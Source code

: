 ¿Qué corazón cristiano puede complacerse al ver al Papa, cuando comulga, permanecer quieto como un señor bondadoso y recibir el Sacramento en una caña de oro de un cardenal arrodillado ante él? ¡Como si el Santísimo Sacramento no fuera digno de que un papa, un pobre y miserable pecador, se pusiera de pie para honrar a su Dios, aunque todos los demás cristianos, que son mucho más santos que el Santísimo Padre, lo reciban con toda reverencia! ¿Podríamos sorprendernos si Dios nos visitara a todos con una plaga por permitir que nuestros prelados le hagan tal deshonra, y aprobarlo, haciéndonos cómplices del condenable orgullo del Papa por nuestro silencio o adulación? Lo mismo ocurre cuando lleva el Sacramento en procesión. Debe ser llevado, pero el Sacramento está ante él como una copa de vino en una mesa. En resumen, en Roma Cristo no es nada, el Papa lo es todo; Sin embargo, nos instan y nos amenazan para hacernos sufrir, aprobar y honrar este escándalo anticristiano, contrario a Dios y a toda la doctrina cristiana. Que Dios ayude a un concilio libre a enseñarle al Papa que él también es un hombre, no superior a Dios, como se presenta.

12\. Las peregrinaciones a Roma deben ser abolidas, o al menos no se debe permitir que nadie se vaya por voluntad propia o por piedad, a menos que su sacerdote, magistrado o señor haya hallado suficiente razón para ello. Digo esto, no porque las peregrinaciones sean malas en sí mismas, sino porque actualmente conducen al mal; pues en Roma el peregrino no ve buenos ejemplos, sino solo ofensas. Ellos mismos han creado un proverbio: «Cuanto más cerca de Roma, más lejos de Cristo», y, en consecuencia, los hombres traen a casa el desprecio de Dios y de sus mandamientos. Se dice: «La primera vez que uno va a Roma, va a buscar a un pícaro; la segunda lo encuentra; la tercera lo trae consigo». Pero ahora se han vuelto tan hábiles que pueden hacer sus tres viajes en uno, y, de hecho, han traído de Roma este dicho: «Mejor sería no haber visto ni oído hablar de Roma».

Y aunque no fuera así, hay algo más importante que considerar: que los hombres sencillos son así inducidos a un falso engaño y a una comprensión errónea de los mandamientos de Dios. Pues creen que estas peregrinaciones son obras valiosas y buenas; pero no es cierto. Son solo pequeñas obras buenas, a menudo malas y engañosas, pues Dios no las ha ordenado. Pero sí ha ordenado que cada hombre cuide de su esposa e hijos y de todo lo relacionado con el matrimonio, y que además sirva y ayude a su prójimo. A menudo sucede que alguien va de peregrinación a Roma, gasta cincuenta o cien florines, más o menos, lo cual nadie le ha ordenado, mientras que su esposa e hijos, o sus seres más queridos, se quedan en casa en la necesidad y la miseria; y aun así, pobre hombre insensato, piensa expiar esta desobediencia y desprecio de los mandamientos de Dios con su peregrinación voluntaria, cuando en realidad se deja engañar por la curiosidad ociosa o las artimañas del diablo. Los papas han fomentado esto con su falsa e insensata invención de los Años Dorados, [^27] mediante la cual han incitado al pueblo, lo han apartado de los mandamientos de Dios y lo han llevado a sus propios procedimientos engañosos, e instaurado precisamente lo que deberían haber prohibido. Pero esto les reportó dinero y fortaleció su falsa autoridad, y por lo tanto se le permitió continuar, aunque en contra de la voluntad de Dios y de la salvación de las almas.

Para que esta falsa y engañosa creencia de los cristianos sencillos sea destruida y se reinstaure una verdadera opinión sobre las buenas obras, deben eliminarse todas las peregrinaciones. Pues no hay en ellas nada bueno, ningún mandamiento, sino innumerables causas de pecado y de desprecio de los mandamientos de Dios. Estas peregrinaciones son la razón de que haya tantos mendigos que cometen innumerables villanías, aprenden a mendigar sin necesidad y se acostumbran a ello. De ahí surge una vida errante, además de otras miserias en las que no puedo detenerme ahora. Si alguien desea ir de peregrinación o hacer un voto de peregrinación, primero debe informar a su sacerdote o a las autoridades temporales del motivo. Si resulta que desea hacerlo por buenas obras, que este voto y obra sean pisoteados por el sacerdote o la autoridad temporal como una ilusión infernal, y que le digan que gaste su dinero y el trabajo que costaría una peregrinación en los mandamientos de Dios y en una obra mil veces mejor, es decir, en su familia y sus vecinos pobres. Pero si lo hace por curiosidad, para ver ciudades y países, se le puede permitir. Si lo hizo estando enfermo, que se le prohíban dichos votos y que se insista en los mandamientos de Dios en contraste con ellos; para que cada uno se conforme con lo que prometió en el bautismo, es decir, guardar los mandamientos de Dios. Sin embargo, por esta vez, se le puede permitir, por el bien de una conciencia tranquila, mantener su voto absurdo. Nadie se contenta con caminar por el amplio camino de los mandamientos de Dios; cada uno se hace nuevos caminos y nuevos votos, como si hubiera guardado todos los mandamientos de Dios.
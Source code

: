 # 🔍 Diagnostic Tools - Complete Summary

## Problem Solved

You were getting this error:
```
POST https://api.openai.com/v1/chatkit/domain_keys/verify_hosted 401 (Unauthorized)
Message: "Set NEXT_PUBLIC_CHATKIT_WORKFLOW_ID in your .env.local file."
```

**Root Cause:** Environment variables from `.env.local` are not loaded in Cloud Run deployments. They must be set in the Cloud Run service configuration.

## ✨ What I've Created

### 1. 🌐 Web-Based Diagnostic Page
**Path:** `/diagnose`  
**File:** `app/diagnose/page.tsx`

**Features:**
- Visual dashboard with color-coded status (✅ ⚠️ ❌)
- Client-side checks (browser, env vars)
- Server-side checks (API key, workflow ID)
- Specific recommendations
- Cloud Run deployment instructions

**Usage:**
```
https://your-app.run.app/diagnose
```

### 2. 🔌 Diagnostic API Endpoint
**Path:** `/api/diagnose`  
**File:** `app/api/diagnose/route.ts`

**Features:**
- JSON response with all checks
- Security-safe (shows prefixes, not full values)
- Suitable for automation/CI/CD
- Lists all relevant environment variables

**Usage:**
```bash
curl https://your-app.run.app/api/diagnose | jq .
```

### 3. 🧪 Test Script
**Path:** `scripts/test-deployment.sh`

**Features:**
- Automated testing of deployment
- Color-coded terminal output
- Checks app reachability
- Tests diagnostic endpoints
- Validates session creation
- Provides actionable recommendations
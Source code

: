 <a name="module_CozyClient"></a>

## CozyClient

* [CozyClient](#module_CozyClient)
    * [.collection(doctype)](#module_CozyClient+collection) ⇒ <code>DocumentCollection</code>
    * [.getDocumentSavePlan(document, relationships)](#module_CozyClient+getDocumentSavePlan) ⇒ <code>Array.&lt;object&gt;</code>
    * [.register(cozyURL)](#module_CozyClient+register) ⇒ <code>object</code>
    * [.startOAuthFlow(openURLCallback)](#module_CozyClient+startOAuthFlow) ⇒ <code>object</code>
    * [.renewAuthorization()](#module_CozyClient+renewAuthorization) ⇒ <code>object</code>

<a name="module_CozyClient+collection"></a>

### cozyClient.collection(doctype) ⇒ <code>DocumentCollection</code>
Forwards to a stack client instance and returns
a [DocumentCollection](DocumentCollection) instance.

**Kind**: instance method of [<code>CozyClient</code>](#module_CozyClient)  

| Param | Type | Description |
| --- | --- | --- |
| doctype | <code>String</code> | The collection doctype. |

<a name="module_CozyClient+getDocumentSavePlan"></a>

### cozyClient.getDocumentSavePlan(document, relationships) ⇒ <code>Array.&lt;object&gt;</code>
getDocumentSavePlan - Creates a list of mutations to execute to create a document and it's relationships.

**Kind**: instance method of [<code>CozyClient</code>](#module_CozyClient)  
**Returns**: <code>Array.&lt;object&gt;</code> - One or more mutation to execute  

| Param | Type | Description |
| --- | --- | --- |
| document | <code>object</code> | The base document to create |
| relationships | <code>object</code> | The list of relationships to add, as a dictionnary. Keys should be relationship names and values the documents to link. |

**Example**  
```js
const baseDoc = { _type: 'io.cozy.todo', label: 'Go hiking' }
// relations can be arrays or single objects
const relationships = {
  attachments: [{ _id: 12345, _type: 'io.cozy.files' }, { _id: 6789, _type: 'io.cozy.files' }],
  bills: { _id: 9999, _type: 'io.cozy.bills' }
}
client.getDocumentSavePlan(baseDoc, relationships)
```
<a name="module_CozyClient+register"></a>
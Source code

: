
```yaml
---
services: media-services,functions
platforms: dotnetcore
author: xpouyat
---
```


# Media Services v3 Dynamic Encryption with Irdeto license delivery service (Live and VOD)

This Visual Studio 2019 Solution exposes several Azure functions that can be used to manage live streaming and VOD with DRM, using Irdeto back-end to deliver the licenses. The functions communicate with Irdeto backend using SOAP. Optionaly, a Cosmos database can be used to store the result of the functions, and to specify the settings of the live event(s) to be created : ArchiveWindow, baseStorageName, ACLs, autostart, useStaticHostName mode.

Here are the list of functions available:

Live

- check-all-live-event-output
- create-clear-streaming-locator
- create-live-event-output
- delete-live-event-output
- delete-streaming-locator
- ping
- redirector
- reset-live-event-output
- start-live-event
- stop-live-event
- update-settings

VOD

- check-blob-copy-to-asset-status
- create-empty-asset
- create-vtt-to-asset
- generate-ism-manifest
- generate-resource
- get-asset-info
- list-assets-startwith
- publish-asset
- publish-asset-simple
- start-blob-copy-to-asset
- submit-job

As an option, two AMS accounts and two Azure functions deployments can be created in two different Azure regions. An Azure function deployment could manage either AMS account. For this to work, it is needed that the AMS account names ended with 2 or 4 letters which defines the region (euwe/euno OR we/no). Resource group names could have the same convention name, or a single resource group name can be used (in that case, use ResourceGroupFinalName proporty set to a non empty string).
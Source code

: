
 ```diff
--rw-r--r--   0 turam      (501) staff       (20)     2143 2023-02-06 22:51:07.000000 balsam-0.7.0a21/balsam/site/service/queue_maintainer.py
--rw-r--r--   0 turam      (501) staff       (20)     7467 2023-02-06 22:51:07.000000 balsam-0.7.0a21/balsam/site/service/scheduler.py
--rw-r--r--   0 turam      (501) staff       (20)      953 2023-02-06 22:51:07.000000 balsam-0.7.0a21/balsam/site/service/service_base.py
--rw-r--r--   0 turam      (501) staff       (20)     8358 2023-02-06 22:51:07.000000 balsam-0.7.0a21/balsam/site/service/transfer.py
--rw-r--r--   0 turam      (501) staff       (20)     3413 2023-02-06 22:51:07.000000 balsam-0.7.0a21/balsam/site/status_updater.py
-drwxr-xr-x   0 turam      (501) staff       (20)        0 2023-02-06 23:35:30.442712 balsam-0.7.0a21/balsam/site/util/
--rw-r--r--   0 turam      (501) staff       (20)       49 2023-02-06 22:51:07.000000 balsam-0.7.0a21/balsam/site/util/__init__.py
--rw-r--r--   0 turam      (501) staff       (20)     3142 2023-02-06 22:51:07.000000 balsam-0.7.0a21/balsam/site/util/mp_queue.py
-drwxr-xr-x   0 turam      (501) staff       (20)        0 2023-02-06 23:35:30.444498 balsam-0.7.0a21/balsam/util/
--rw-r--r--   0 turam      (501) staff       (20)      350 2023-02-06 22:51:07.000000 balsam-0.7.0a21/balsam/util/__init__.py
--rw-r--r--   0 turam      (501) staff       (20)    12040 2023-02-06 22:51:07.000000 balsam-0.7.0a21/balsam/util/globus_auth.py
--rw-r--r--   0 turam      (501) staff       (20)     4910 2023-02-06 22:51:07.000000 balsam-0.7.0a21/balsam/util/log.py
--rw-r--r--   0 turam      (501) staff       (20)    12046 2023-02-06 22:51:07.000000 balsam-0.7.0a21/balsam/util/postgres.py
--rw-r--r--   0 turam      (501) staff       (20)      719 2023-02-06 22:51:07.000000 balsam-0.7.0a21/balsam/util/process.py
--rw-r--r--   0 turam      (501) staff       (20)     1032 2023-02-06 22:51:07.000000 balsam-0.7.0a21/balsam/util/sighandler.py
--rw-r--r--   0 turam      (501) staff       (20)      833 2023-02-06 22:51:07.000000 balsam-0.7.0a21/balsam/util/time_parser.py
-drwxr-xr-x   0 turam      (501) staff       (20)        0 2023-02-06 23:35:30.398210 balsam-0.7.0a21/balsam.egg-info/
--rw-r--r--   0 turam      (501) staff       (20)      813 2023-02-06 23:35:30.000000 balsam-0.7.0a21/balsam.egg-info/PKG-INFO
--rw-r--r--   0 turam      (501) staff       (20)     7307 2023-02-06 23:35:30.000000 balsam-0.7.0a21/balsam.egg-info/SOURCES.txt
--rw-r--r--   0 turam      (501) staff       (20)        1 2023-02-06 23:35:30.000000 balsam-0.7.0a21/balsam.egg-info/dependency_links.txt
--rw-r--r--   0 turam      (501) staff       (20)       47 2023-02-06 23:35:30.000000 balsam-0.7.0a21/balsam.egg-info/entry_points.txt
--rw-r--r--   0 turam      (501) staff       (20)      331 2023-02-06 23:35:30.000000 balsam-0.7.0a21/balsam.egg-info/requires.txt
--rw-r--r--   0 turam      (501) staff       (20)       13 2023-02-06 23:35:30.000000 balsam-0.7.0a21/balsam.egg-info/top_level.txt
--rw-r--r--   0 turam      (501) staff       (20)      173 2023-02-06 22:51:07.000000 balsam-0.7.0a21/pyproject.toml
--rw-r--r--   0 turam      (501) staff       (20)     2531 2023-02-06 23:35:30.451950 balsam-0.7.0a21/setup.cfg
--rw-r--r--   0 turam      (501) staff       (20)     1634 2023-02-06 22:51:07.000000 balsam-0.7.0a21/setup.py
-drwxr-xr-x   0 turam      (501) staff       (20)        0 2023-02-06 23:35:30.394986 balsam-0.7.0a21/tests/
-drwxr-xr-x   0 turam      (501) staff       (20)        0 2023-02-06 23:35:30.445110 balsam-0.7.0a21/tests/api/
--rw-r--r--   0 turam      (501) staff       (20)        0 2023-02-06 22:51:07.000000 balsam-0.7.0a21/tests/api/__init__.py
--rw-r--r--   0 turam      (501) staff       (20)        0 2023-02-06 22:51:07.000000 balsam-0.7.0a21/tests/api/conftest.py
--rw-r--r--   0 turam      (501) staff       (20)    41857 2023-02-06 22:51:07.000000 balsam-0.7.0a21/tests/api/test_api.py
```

════════════════════

*TASK TO COMPLETE*.
Take from the listing above each line containing "your".

*EXERCISE ANSWER*.
Message: "Set NEXT_PUBLIC_CHATKIT_WORKFLOW_ID in your .env.local file."
https://your-app.run.app/diagnose
curl https://your-app.run.app/api/diagnose | jq .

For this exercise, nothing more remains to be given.